Your broker or financial advisor is someone you should be able to trust, especially if you're a senior citizen. Yet it's an unfortunate reality that financial elder abuse is perpetrated by those in positions of trust, and that's why vetting financial professionals is worth every penny.

As Claudia Buck in the Sacramento Bee reports, the occasional bad-faith broker, while an exception to the rule, can easily rob a retiree blind, impoverishing them for the rest of their lives. She cites the example of Chico broker Jeffrey C. McClure, who in 2014 was barred permanently from selling securities over allegations of grave financial malfeasance.

The Financial Industry Regulatory Authority (FINRA) says that from December 2012 to August of last year, McClure used his retired client's funds to write out 36 checks for a grand total of $88,500. According to MetLife's 2011 Study on Elder Financial Abuse, these crimes add up to annual $2.9 billion in losses for our senior citizens. In response to this wrongdoing FINRA expels on average 357 bad brokers every year. Not only that, but additional data from the Wall Street Journal shows that along with Florida, California is the nation's top state for elder financial exploitation, with Sacramento holding the dubious distinction of ranking as the no. 10 city for this type of crime.

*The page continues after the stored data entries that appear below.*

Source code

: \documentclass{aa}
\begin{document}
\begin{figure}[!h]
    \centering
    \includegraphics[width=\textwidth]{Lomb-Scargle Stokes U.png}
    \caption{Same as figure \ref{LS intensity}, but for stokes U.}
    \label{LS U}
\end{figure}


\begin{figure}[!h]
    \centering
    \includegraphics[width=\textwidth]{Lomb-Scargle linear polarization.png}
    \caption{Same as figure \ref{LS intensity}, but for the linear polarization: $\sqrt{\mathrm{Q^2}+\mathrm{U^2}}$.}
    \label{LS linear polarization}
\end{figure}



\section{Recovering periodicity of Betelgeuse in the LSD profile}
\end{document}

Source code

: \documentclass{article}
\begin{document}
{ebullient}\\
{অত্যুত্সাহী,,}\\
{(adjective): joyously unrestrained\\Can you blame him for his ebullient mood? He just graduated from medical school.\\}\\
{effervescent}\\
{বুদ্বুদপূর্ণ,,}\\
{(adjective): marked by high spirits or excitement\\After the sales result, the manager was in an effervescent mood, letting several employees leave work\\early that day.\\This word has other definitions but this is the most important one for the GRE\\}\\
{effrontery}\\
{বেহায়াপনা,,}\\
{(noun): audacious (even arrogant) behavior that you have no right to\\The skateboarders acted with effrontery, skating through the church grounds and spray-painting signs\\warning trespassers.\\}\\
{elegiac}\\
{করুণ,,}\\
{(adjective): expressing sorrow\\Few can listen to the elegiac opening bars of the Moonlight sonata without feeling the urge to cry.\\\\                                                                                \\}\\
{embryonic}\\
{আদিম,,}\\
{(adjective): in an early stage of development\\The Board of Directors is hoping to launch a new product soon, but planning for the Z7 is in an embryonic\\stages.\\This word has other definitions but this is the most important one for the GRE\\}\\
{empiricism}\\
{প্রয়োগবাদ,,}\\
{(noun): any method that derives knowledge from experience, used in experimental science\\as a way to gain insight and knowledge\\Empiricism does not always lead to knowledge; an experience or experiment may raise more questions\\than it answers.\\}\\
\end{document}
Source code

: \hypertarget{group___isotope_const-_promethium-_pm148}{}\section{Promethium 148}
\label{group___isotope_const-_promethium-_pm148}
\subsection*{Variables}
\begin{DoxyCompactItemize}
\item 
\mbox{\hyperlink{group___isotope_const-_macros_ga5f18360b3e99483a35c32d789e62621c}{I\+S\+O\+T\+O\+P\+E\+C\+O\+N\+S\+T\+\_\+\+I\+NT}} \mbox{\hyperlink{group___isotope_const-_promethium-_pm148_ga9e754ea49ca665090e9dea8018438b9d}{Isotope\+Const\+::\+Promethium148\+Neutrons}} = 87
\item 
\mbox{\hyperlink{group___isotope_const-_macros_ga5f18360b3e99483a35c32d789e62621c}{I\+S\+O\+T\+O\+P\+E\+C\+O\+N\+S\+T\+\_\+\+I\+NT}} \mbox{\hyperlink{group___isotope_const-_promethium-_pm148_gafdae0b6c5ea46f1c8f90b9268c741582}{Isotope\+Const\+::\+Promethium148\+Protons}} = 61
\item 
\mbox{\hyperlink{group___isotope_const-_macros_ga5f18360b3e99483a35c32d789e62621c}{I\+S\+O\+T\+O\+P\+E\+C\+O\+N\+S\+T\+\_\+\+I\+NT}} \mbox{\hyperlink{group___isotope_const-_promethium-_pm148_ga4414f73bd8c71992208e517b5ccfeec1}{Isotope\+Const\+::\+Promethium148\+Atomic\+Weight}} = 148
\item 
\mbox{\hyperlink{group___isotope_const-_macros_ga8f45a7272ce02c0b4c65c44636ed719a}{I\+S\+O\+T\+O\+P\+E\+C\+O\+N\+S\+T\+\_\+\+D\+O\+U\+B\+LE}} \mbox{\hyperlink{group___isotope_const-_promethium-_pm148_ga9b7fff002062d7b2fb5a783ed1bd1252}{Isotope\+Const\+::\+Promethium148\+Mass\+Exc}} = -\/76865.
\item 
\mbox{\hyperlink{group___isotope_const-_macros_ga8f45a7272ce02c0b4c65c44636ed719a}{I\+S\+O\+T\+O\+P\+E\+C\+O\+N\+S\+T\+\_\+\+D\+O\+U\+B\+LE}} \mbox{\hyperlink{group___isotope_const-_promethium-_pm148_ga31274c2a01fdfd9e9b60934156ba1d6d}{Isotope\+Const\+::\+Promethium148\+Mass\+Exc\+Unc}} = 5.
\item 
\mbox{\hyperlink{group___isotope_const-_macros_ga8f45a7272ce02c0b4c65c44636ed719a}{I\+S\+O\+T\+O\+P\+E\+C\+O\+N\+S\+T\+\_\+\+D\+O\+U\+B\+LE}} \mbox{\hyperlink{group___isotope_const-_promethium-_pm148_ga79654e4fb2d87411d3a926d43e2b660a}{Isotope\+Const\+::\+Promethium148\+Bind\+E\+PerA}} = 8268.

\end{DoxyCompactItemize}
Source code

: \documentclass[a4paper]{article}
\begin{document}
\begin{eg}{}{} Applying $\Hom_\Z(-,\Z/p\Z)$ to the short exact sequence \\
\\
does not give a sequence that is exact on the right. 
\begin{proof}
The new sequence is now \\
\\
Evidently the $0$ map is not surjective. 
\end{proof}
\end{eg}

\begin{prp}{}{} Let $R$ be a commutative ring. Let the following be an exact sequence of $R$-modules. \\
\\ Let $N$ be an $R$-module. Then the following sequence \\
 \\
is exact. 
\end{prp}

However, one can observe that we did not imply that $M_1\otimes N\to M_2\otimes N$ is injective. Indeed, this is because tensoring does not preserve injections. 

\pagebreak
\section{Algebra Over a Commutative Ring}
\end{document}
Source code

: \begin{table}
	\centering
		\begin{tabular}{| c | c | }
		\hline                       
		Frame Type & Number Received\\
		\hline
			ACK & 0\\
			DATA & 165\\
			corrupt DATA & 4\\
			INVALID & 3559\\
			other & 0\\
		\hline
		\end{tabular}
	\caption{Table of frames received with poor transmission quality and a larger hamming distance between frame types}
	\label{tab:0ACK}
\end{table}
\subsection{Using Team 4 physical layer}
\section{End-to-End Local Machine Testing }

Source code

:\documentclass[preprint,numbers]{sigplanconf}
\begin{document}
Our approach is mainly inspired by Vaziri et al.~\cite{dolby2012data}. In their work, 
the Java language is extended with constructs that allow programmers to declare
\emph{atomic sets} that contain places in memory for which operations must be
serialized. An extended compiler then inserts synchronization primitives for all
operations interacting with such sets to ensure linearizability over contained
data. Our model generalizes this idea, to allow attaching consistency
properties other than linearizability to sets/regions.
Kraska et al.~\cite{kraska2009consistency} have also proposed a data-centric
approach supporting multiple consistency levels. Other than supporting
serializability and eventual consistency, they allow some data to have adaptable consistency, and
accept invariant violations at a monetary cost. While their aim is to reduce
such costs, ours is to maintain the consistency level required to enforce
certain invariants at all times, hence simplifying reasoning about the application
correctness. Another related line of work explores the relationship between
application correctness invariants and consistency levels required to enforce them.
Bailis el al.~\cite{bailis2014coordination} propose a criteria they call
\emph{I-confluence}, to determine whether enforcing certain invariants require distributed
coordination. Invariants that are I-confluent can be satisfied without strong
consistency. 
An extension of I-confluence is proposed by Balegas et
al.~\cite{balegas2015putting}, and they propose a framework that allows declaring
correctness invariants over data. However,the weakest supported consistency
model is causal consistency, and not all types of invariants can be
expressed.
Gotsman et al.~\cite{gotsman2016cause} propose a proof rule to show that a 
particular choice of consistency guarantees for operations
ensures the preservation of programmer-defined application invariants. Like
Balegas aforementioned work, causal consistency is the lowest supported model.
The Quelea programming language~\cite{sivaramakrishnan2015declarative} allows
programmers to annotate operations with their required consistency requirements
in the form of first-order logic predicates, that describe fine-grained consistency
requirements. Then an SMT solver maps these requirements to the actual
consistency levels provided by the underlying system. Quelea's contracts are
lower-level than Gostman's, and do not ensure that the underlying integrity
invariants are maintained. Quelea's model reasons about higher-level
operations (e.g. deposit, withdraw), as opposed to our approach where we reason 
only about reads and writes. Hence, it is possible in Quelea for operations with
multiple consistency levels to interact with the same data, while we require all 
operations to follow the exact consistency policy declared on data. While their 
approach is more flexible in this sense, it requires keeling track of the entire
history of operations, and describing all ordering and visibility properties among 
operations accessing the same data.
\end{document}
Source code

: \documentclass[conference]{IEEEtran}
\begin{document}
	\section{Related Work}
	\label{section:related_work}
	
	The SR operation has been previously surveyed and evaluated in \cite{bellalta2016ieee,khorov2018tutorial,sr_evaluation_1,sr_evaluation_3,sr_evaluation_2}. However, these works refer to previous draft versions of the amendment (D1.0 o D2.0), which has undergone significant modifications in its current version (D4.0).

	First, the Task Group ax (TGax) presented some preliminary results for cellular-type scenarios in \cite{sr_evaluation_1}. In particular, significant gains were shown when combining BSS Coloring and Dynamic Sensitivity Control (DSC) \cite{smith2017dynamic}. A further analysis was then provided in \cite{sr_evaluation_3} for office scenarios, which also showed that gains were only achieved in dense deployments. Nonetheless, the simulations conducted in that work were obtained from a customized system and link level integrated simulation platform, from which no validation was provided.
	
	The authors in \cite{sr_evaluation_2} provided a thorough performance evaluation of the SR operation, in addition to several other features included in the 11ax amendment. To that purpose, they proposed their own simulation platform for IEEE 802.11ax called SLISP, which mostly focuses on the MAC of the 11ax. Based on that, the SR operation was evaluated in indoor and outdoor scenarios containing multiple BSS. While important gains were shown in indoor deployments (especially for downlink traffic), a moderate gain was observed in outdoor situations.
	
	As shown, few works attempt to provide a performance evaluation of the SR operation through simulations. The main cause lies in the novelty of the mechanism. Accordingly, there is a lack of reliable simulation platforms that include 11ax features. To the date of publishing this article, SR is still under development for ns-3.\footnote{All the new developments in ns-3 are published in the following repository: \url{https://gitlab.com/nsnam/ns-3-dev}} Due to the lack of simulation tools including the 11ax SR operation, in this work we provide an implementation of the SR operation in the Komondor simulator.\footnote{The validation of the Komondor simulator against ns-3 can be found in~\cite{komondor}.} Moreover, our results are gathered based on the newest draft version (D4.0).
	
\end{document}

What should seniors look out for - how can they avoid bad-faith brokers? Here's some basic indicators provided by the Bee to help you and your loved ones steer clear of fraud:

  • Unfamiliar signatures on checks.
  • Unusual withdrawals from checking/savings accounts.
  • Confused, embarrassed or withdrawn behavior by an elderly loved one.
  • The appearance of a "new friend" who has access to the senior's money.
  • Bills go unpaid.
  • Charges for trips, gifts, and other expenditures that are unexpected.

And perhaps one of the strongest points we can emphasize is getting a second opinion on what a broker might offer. After all, no one's an expert on everything. Have a trusted, friend, family member, or another financial professional look over what kind of deal is being proposed and any potential risks involved. For a quick way to check a broker's background, use FINRA BrokerCheck.